CASH FLOW MANAGEMENT
One of the major benefits to having a loan-out corporation is the ability to manage tax payments and cash flow. Many entertainment professionals work on numerous projects every year which means they are on a number of different payrolls. Generally, professionals without a loan-out corporation are paid W-2 wages. The problem with this is that since the professional is on numerous payrolls with irregular pay periods, the tax withholdings could be more than necessary.
For example, we once had a client that did not have a loan-out corporation who had signed a deal for a one-time payment of $55,000. Unfortunately, the production company would not pay him as an independent contractor and they would also not allow him to claim more than one exemption on his W-4. The result? After tax withholdings and agent commissions, the client’s gross payment of $55,000 came through as a measly net of about $15,000. He had plans to live off that money for a period of time but without a loan-out corporation his hands were tied.

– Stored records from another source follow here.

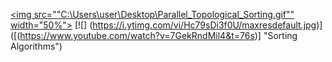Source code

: [<img src=""C:\Users\user\Desktop\Parallel_Topological_Sorting.gif"" width="50%">](https://www.youtube.com/watch?v=7GekRndMil4&t=76s "Sıralama Algoritmaları")
[![]
(https://i.ytimg.com/vi/Hc79sDi3f0U/maxresdefault.jpg)]
([(https://www.youtube.com/watch?v=7GekRndMil4&t=76s)] "Sorting Algorithms")
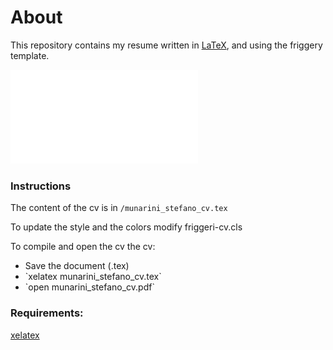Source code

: # About

This repository contains my resume written in [LaTeX](https://www.latex-project.org), and using the friggery template.

![Resume](munarini_stefano_cv.pdf)

### Instructions

The content of the cv is in `/munarini_stefano_cv.tex`

To update the style and the colors modify friggeri-cv.cls

To compile and open the cv the cv:
<ul>
<li>Save the document (.tex)</li>
<li>`xelatex munarini_stefano_cv.tex`</li>
<li>`open munarini_stefano_cv.pdf`</li>
</ul>

### Requirements:
[xelatex](http://www.texts.io/support/0001/)
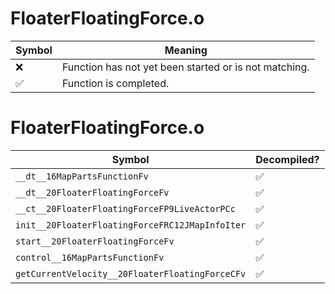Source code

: # FloaterFloatingForce.o
| Symbol | Meaning 
| ------------- | ------------- 
| :x: | Function has not yet been started or is not matching. 
| :white_check_mark: | Function is completed. 


# FloaterFloatingForce.o
| Symbol | Decompiled? |
| ------------- | ------------- |
| `__dt__16MapPartsFunctionFv` | :white_check_mark: |
| `__dt__20FloaterFloatingForceFv` | :white_check_mark: |
| `__ct__20FloaterFloatingForceFP9LiveActorPCc` | :white_check_mark: |
| `init__20FloaterFloatingForceFRC12JMapInfoIter` | :white_check_mark: |
| `start__20FloaterFloatingForceFv` | :white_check_mark: |
| `control__16MapPartsFunctionFv` | :white_check_mark: |
| `getCurrentVelocity__20FloaterFloatingForceCFv` | :white_check_mark: |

By receiving compensation through a loan-out corporation, shareholders are able to defer income by adopting a fiscal year. Some corporations are eligible to select a fiscal year end meaning that the corporation’s taxable year does not line up with the calendar year. For instance, a corporation electing a fiscal year end of 1/31 would collect income and record expenses between 2/1 of the previous year through 1/31 of the current year. Assuming that the service provider’s salary for the year would be paid after 12/31 and before 1/31, he would not be taxed personally on that income until the current year even though the income was predominantly earned in the previous year.

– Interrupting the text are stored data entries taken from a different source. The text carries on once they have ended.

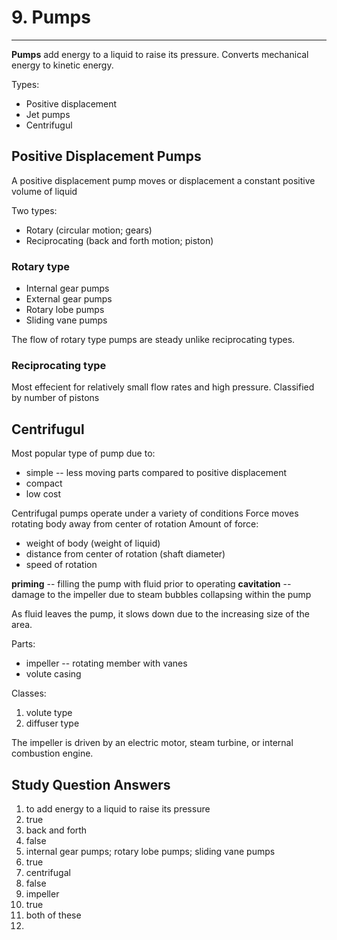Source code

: # 9. Pumps
---

__Pumps__ add energy to a liquid to raise its pressure. Converts mechanical energy to kinetic energy.

Types:
-	Positive displacement
-	Jet pumps
-	Centrifugul

## Positive Displacement Pumps
A positive displacement pump moves or displacement a constant positive volume of liquid

Two types:
-	Rotary (circular motion; gears)
-	Reciprocating (back and forth motion; piston)

### Rotary type
-	Internal gear pumps
-	External gear pumps
-	Rotary lobe pumps
-	Sliding vane pumps

The flow of rotary type pumps are steady unlike reciprocating types.

### Reciprocating type

Most effecient for relatively small flow rates and high pressure.
Classified by number of pistons

## Centrifugul
Most popular type of pump due to:
-	simple -- less moving parts compared to positive displacement
-	compact
-	low cost

Centrifugal pumps operate under a variety of conditions
Force moves rotating body away from center of rotation
Amount of force:
-	weight of body (weight of liquid)
-	distance from center of rotation (shaft diameter)
-	speed of rotation

__priming__ -- filling the pump with fluid prior to operating
__cavitation__ -- damage to the impeller due to steam bubbles collapsing within the pump

As fluid leaves the pump, it slows down due to the increasing size of the area. 


Parts:
-	impeller -- rotating member with vanes
-	volute casing

Classes:
1.	volute type
2.	diffuser type

The impeller is driven by an electric motor, steam turbine, or internal combustion engine.

## Study Question Answers

1.	to add energy to a liquid to raise its pressure
2.	true
3.	back and forth
4.	false
5.	internal gear pumps; rotary lobe pumps; sliding vane pumps
6.	true
7.	centrifugal
8.	false
9.	impeller
10.	true
11.	both of these
12.	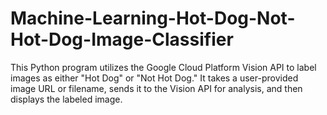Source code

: # Machine-Learning-Hot-Dog-Not-Hot-Dog-Image-Classifier
This Python program utilizes the Google Cloud Platform Vision API to label images as either "Hot Dog" or "Not Hot Dog." It takes a user-provided image URL or filename, sends it to the Vision API for analysis, and then displays the labeled image.
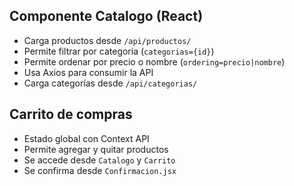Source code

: ## Componente Catalogo (React)

- Carga productos desde `/api/productos/`
- Permite filtrar por categoría (`categorias={id}`)
- Permite ordenar por precio o nombre (`ordering=precio|nombre`)
- Usa Axios para consumir la API
- Carga categorías desde `/api/categorias/`

## Carrito de compras

- Estado global con Context API
- Permite agregar y quitar productos
- Se accede desde `Catalogo` y `Carrito`
- Se confirma desde `Confirmacion.jsx`

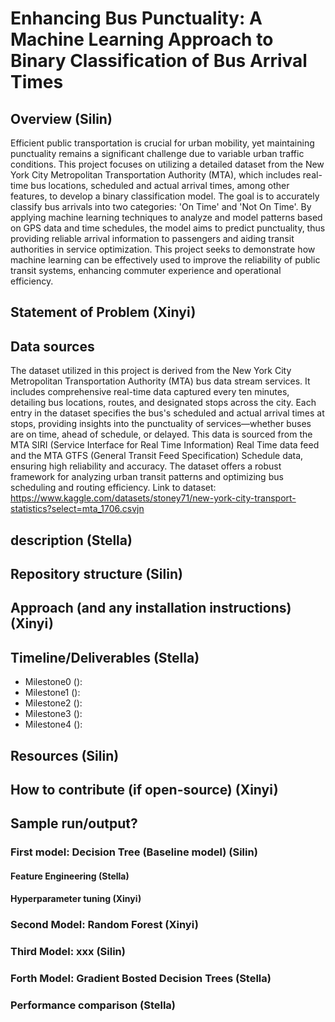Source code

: # Enhancing Bus Punctuality: A Machine Learning Approach to Binary Classification of Bus Arrival Times

## Overview (Silin)
Efficient public transportation is crucial for urban mobility, yet maintaining punctuality remains a significant challenge due to variable urban traffic
conditions. This project focuses on utilizing a detailed dataset from the New York City Metropolitan Transportation Authority (MTA), which includes real-time bus locations, scheduled and actual arrival times, among other features, to develop a binary classification
model. The goal is to accurately classify bus arrivals into two categories: 'On Time' and 'Not On Time'. By applying machine learning techniques to analyze and model patterns based on GPS data and time schedules, the model aims to predict punctuality, thus providing reliable arrival information to passengers and aiding transit authorities in service optimization. This project seeks to demonstrate how machine learning can be effectively used to improve the reliability of public transit systems, enhancing commuter experience and operational efficiency.

## Statement of Problem (Xinyi)


## Data sources
The dataset utilized in this project is derived from the New York City Metropolitan Transportation Authority (MTA) bus data stream services. It includes
comprehensive real-time data captured every ten minutes, detailing bus locations, routes, and designated stops across the city. Each entry in the dataset specifies the bus's scheduled and actual arrival times at stops, providing insights into the punctuality of services—whether buses are on time, ahead of schedule, or delayed. This data is sourced from the MTA SIRI (Service Interface for Real Time Information) Real Time data feed and the MTA GTFS
(General Transit Feed Specification) Schedule data, ensuring high reliability and accuracy. The dataset offers a robust framework for analyzing urban transit patterns and optimizing bus scheduling and routing efficiency.
Link to dataset: https://www.kaggle.com/datasets/stoney71/new-york-city-transport-statistics?select=mta_1706.csvjn

## description (Stella)

## Repository structure (Silin)

## Approach (and any installation instructions) (Xinyi)

## Timeline/Deliverables (Stella)
- Milestone0 ():
- Milestone1 ():
- Milestone2 ():
- Milestone3 ():
- Milestone4 ():

## Resources (Silin)

## How to contribute (if open-source) (Xinyi)

## Sample run/output?

### First model: Decision Tree (Baseline model) (Silin)

#### Feature Engineering (Stella)

#### Hyperparameter tuning (Xinyi)

### Second Model: Random Forest (Xinyi)

### Third Model: xxx (Silin)

### Forth Model: Gradient Bosted Decision Trees (Stella)

### Performance comparison (Stella)




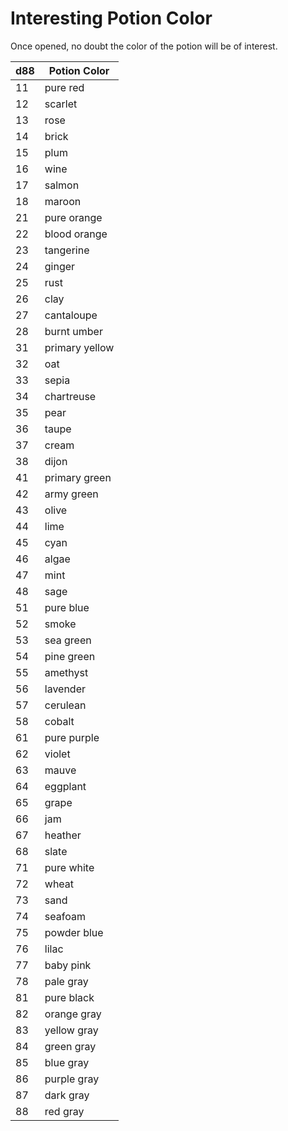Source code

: # Interesting Potion Color
Once opened, no doubt the color of the potion will be of interest.

| d88 | Potion Color |
| - | - |
| 11 | pure red |
| 12 | scarlet |
| 13 | rose |
| 14 | brick |
| 15 | plum |
| 16 | wine |
| 17 | salmon |
| 18 | maroon |
| 21 | pure orange |
| 22 | blood orange |
| 23 | tangerine |
| 24 | ginger |
| 25 | rust |
| 26 | clay |
| 27 | cantaloupe |
| 28 | burnt umber |
| 31 | primary yellow |
| 32 | oat |
| 33 | sepia |
| 34 | chartreuse |
| 35 | pear |
| 36 | taupe |
| 37 | cream |
| 38 | dijon |
| 41 | primary green |
| 42 | army green |
| 43 | olive |
| 44 | lime |
| 45 | cyan |
| 46 | algae |
| 47 | mint |
| 48 | sage |
| 51 | pure blue |
| 52 | smoke |
| 53 | sea green |
| 54 | pine green |
| 55 | amethyst |
| 56 | lavender |
| 57 | cerulean |
| 58 | cobalt |
| 61 | pure purple |
| 62 | violet |
| 63 | mauve |
| 64 | eggplant |
| 65 | grape |
| 66 | jam |
| 67 | heather |
| 68 | slate |
| 71 | pure white |
| 72 | wheat |
| 73 | sand |
| 74 | seafoam |
| 75 | powder blue |
| 76 | lilac |
| 77 | baby pink |
| 78 | pale gray |
| 81 | pure black |
| 82 | orange gray |
| 83 | yellow gray |
| 84 | green gray |
| 85 | blue gray |
| 86 | purple gray |
| 87 | dark gray |
| 88 | red gray |
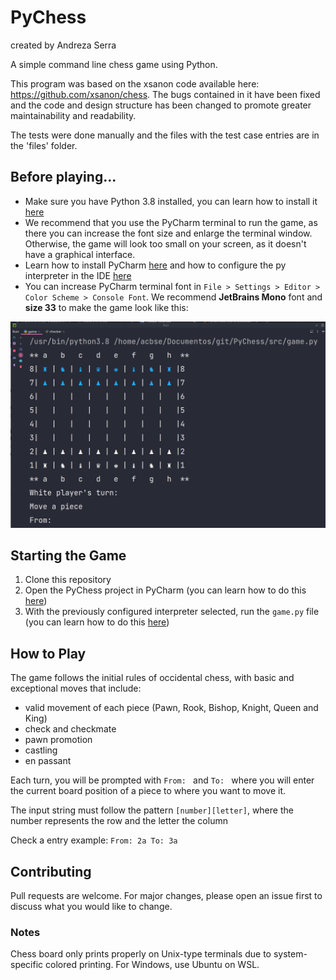 # PyChess
created by Andreza Serra

A simple command line chess game using Python. 

This program was based on the xsanon code available here: https://github.com/xsanon/chess. The bugs contained in it have been fixed and the code and design structure has been changed to promote greater maintainability and readability.


The tests were done manually and the files with the test case entries are in the 'files' folder. 


## Before playing...
* Make sure you have Python 3.8 installed, you can learn how to install it [here](https://realpython.com/installing-python/)
* We recommend that you use the PyCharm terminal to run the game, as there you can increase the font size and enlarge the terminal window. Otherwise, the game will look too small on your screen, as it doesn't have a graphical interface.
* Learn how to install PyCharm [here](https://web.stanford.edu/class/archive/cs/cs106ap/cs106ap.1196/coursehandouts/installingpycharm.html) and how to configure the py interpreter in the IDE [here](https://www.jetbrains.com/help/pycharm/configuring-python-interpreter.html#add_new_project_interpreter)  
* You can increase PyCharm terminal font in `File > Settings > Editor > Color Scheme > Console Font`. We recommend **JetBrains Mono** font and **size 33** to make the game look like this:


<img src="https://github.com/andrezaserra/pyChess/blob/main/chess.png" width="1000"/>

## Starting the Game
1. Clone this repository
2. Open the PyChess project in PyCharm (you can learn how to do this [here](https://www.jetbrains.com/help/pycharm/open-projects.html))
3. With the previously configured interpreter selected, run the `game.py` file (you can learn how to do this [here](https://www.jetbrains.com/help/pycharm/running-without-any-previous-configuring.html))

## How to Play
The game follows the initial rules of occidental chess, with basic and exceptional moves that include:
- valid movement of each piece (Pawn, Rook, Bishop, Knight, Queen and King)
- check and checkmate
- pawn promotion
- castling
- en passant 

Each turn, you will be prompted with `From: ` and `To: ` where you will enter the current board position of a piece to where you want to move it.

The input string must follow the pattern `[number][letter]`, where the number represents the row and the letter the column 

Check a entry example:
`From: 2a
To: 3a`

## Contributing
Pull requests are welcome. For major changes, please open an issue first to discuss what you would like to change.

### Notes
Chess board only prints properly on Unix-type terminals due to system-specific colored printing. 
For Windows, use Ubuntu on WSL.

Another tax planning benefit of utilizing a loan-out corporation is the ability to take advantage of Qualified Pension and Benefit Plans. In the case of an S-Corporation, certain shareholders are able to deduct health insurance premiums. In addition, pension contribution limits can be more than double that of a standard 401(k) plan when administered properly.
Perhaps one of the biggest benefits of using a loan-out corporation is the potential to save on taxes. The S-Corporation election is one of the ways to reap immediate benefit. Service providers can save money on FICA taxes by receiving a “reasonable salary” from the corporation and allowing the remaining profit to pass-through to their tax return as ordinary income taxed only at their ordinary, marginal tax rate. Taxpayers should consult a tax professional before making a determination regarding what constitutes a “reasonable salary.”

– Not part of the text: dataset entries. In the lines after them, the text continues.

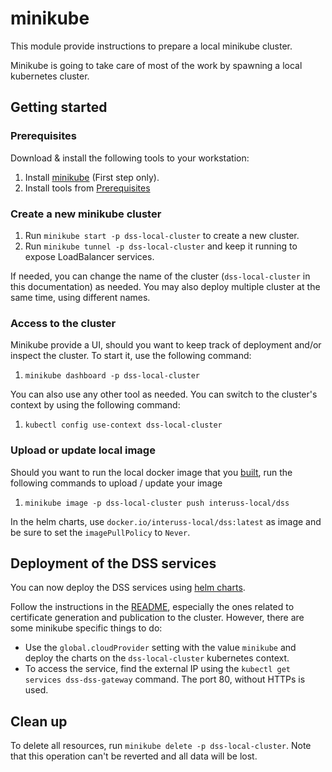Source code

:# minikube

This module provide instructions to prepare a local minikube cluster.

Minikube is going to take care of most of the work by spawning a local kubernetes cluster.

## Getting started

### Prerequisites

Download & install the following tools to your workstation:

1. Install [minikube](https://minikube.sigs.k8s.io/docs/start/) (First step only).
2. Install tools from [Prerequisites](../../../../build/README.md)

### Create a new minikube cluster

1. Run `minikube start -p dss-local-cluster` to create a new cluster.
2. Run `minikube tunnel -p dss-local-cluster` and keep it running to expose LoadBalancer services.

If needed, you can change the name of the cluster (`dss-local-cluster` in this documentation) as needed. You may also deploy multiple cluster at the same time, using different names.

### Access to the cluster

Minikube provide a UI, should you want to keep track of deployment and/or inspect the cluster. To start it, use the following command:

1. `minikube dashboard -p dss-local-cluster`

You can also use any other tool as needed. You can switch to the cluster's context by using the following command:

1. `kubectl config use-context dss-local-cluster`

### Upload or update local image

Should you want to run the local docker image that you [built](../../../../build/README.md), run the following commands to upload / update your image

1. `minikube image -p dss-local-cluster push interuss-local/dss`

In the helm charts, use `docker.io/interuss-local/dss:latest` as image and be sure to set the `imagePullPolicy` to `Never`.

## Deployment of the DSS services

You can now deploy the DSS services using [helm charts](../../../services/helm-charts/dss/README.md).

Follow the instructions in the [README](../../../services/helm-charts/dss/README.md), especially the ones related to certificate generation and publication to the cluster. However, there are some minikube specific things to do:

* Use the `global.cloudProvider` setting with the value `minikube` and deploy the charts on the `dss-local-cluster` kubernetes context.
* To access the service, find the external IP using the `kubectl get services dss-dss-gateway` command. The port 80, without HTTPs is used.

## Clean up

To delete all resources, run `minikube delete -p dss-local-cluster`.  Note that this operation can't be reverted and all data will be lost.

By using a loan-out corporation, service providers are able to deduct their ordinary and necessary business expenses. Traditionally, service providers that were paid as an employee (W-2 wages) were only allowed to claim business expenses as itemized deductions subject to a 2% AGI floor. Under the new Tax Cuts and Jobs Act the itemized deduction for employee business expenses is repealed. There is no limit on business deductions for corporations assuming that the expenses are ordinary, necessary, and not specifically disallowed by the Internal Revenue Code.
While there are a number of benefits to opening a loan-out corporation, there are a few factors that should be considered before pulling the proverbial trigger. Bottom line: a corporation is expensive and time consuming to manage. For starters, in California, corporations are subject to a Minimum Franchise Tax of $800. In addition, corporations require meticulous recordkeeping and reporting including: accounting, payroll, tax filings, information filings, corporate minutes, and more.